[Material provided Boundary: Start]

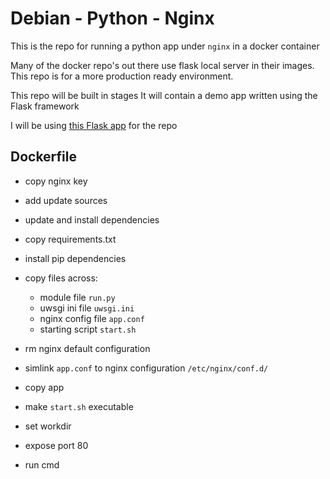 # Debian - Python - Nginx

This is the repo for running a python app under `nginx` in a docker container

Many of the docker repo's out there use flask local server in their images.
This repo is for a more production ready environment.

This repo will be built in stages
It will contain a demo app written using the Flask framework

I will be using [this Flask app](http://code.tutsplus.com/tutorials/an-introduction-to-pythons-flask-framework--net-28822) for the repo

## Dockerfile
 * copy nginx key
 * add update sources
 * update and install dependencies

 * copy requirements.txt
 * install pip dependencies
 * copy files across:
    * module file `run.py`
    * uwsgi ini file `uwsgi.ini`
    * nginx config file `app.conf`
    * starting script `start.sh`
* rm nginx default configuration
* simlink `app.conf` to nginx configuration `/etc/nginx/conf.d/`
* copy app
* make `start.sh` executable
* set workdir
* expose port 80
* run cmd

[Material provided Boundary: End]

__Activity__.
Could you copy each line above exactly as written, minus any pictures?

__Answer area__.
 # Debian - Python - Nginx

This is the repo for running a python app under `nginx` in a docker container

Many of the docker repo's out there use flask local server in their images.
This repo is for a more production ready environment.

This repo will be built in stages
It will contain a demo app written using the Flask framework

I will be using [this Flask app](http://code.tutsplus.com/tutorials/an-introduction-to-pythons-flask-framework--net-28822) for the repo

## Dockerfile
 * copy nginx key
 * add update sources
 * update and install dependencies

 * copy requirements.txt
 * install pip dependencies
 * copy files across:
    * module file `run.py`
    * uwsgi ini file `uwsgi.ini`
    * nginx config file `app.conf`
    * starting script `start.sh`
* rm nginx default configuration
* simlink `app.conf` to nginx configuration `/etc/nginx/conf.d/`
* copy app
* make `start.sh` executable
* set workdir
* expose port 80
* run cmd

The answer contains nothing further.